Please restate the records that follow word for word, omitting any images.

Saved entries
>>>
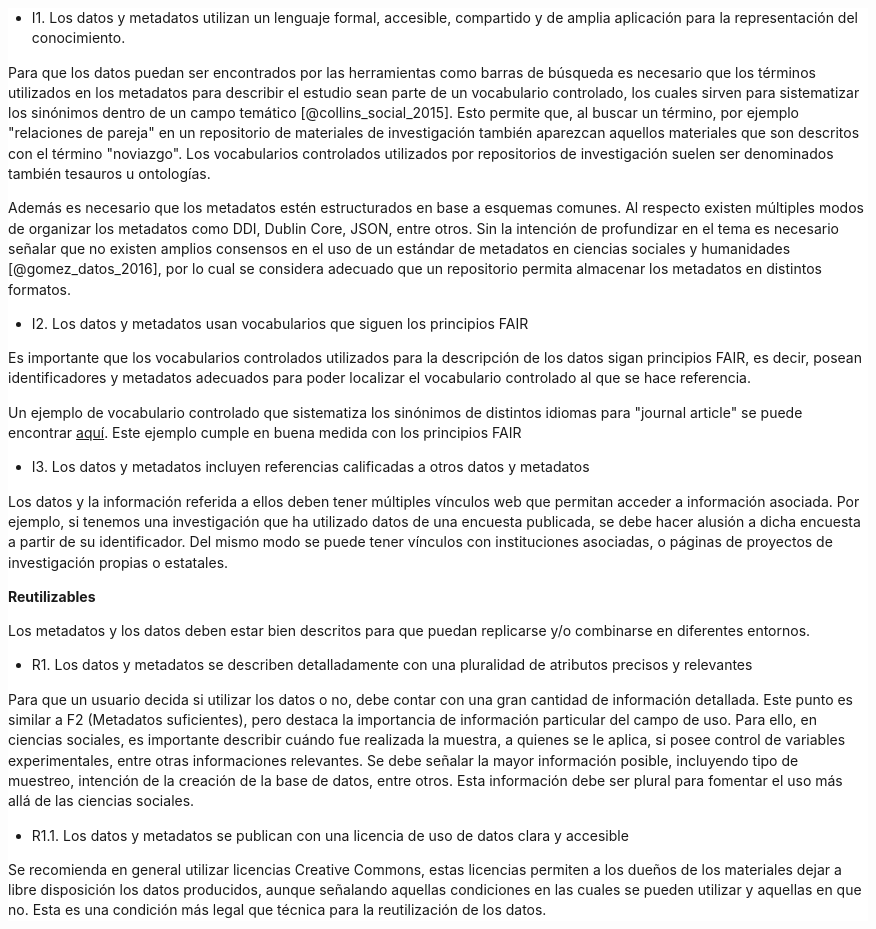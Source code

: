 * I1. Los datos y metadatos utilizan un lenguaje formal, accesible, compartido y de amplia aplicación para la representación del conocimiento.

Para que los datos puedan ser encontrados por las herramientas como barras de búsqueda es necesario que los términos utilizados en los metadatos para describir el estudio sean parte de un vocabulario controlado, los cuales sirven para sistematizar los sinónimos dentro de un campo temático [@collins_social_2015]. Esto permite que, al buscar un término, por ejemplo "relaciones de pareja" en un repositorio de materiales de investigación también aparezcan aquellos materiales que son descritos con el término "noviazgo". Los vocabularios controlados utilizados por repositorios de investigación suelen ser denominados también tesauros u ontologías. 

Además es necesario que los metadatos estén estructurados en base a esquemas comunes. Al respecto existen múltiples modos de organizar los metadatos como DDI, Dublin Core, JSON, entre otros. Sin la intención de profundizar en el tema es necesario señalar que no existen amplios consensos en el uso de un estándar de metadatos en ciencias sociales y humanidades [@gomez_datos_2016], por lo cual se considera adecuado que un repositorio permita almacenar los metadatos en distintos formatos.

* I2. Los datos y metadatos usan vocabularios que siguen los principios FAIR

Es importante que los vocabularios controlados utilizados para la descripción de los datos sigan principios FAIR, es decir, posean identificadores y metadatos adecuados para poder localizar el vocabulario controlado al que se hace referencia. 

Un ejemplo de vocabulario controlado que sistematiza los sinónimos de distintos idiomas para "journal article" se puede encontrar [aquí](http://vocabularies.coar-repositories.org/pubby/resource_type/c_6501.html). Este ejemplo cumple en buena medida con los principios FAIR

* I3. Los datos y metadatos incluyen referencias calificadas a otros datos y metadatos

Los datos y la información referida a ellos deben tener múltiples vínculos web que permitan acceder a información asociada. Por ejemplo, si tenemos una investigación que ha utilizado datos de una encuesta publicada, se debe hacer alusión a dicha encuesta a partir de su identificador. Del mismo modo se puede tener vínculos con instituciones asociadas, o páginas de proyectos de investigación propias o estatales.


__Reutilizables__

Los metadatos y los datos deben estar bien descritos para que puedan replicarse y/o combinarse en diferentes entornos.

* R1. Los datos y metadatos se describen detalladamente con una pluralidad de atributos precisos y relevantes

Para que un usuario decida si utilizar los datos o no, debe contar con una gran cantidad de información detallada. Este punto es similar a F2 (Metadatos suficientes), pero destaca la importancia de información particular del campo de uso. Para ello, en ciencias sociales, es importante describir cuándo fue realizada la muestra, a quienes se le aplica, si posee control de variables experimentales, entre otras informaciones relevantes. Se debe señalar la mayor información posible, incluyendo tipo de muestreo, intención de la creación de la base de datos, entre otros. Esta información debe ser plural para fomentar el uso más allá de las ciencias sociales.

* R1.1. Los datos y metadatos se publican con una licencia de uso de datos clara y accesible

Se recomienda en general utilizar licencias Creative Commons, estas licencias permiten a los dueños de los materiales dejar a libre disposición los datos producidos, aunque señalando aquellas condiciones en las cuales se pueden utilizar y aquellas en que no. Esta es una condición más legal que técnica para la reutilización de los datos.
<<<
Response to this exercise →
Source code

: * I1. Los datos y metadatos utilizan un lenguaje formal, accesible, compartido y de amplia aplicación para la representación del conocimiento.

Para que los datos puedan ser encontrados por las herramientas como barras de búsqueda es necesario que los términos utilizados en los metadatos para describir el estudio sean parte de un vocabulario controlado, los cuales sirven para sistematizar los sinónimos dentro de un campo temático [@collins_social_2015]. Esto permite que, al buscar un término, por ejemplo "relaciones de pareja" en un repositorio de materiales de investigación también aparezcan aquellos materiales que son descritos con el término "noviazgo". Los vocabularios controlados utilizados por repositorios de investigación suelen ser denominados también tesauros u ontologías. 

Además es necesario que los metadatos estén estructurados en base a esquemas comunes. Al respecto existen múltiples modos de organizar los metadatos como DDI, Dublin Core, JSON, entre otros. Sin la intención de profundizar en el tema es necesario señalar que no existen amplios consensos en el uso de un estándar de metadatos en ciencias sociales y humanidades [@gomez_datos_2016], por lo cual se considera adecuado que un repositorio permita almacenar los metadatos en distintos formatos.

* I2. Los datos y metadatos usan vocabularios que siguen los principios FAIR

Es importante que los vocabularios controlados utilizados para la descripción de los datos sigan principios FAIR, es decir, posean identificadores y metadatos adecuados para poder localizar el vocabulario controlado al que se hace referencia. 

Un ejemplo de vocabulario controlado que sistematiza los sinónimos de distintos idiomas para "journal article" se puede encontrar [aquí](http://vocabularies.coar-repositories.org/pubby/resource_type/c_6501.html). Este ejemplo cumple en buena medida con los principios FAIR

* I3. Los datos y metadatos incluyen referencias calificadas a otros datos y metadatos

Los datos y la información referida a ellos deben tener múltiples vínculos web que permitan acceder a información asociada. Por ejemplo, si tenemos una investigación que ha utilizado datos de una encuesta publicada, se debe hacer alusión a dicha encuesta a partir de su identificador. Del mismo modo se puede tener vínculos con instituciones asociadas, o páginas de proyectos de investigación propias o estatales.


__Reutilizables__

Los metadatos y los datos deben estar bien descritos para que puedan replicarse y/o combinarse en diferentes entornos.

* R1. Los datos y metadatos se describen detalladamente con una pluralidad de atributos precisos y relevantes

Para que un usuario decida si utilizar los datos o no, debe contar con una gran cantidad de información detallada. Este punto es similar a F2 (Metadatos suficientes), pero destaca la importancia de información particular del campo de uso. Para ello, en ciencias sociales, es importante describir cuándo fue realizada la muestra, a quienes se le aplica, si posee control de variables experimentales, entre otras informaciones relevantes. Se debe señalar la mayor información posible, incluyendo tipo de muestreo, intención de la creación de la base de datos, entre otros. Esta información debe ser plural para fomentar el uso más allá de las ciencias sociales.

* R1.1. Los datos y metadatos se publican con una licencia de uso de datos clara y accesible

Se recomienda en general utilizar licencias Creative Commons, estas licencias permiten a los dueños de los materiales dejar a libre disposición los datos producidos, aunque señalando aquellas condiciones en las cuales se pueden utilizar y aquellas en que no. Esta es una condición más legal que técnica para la reutilización de los datos.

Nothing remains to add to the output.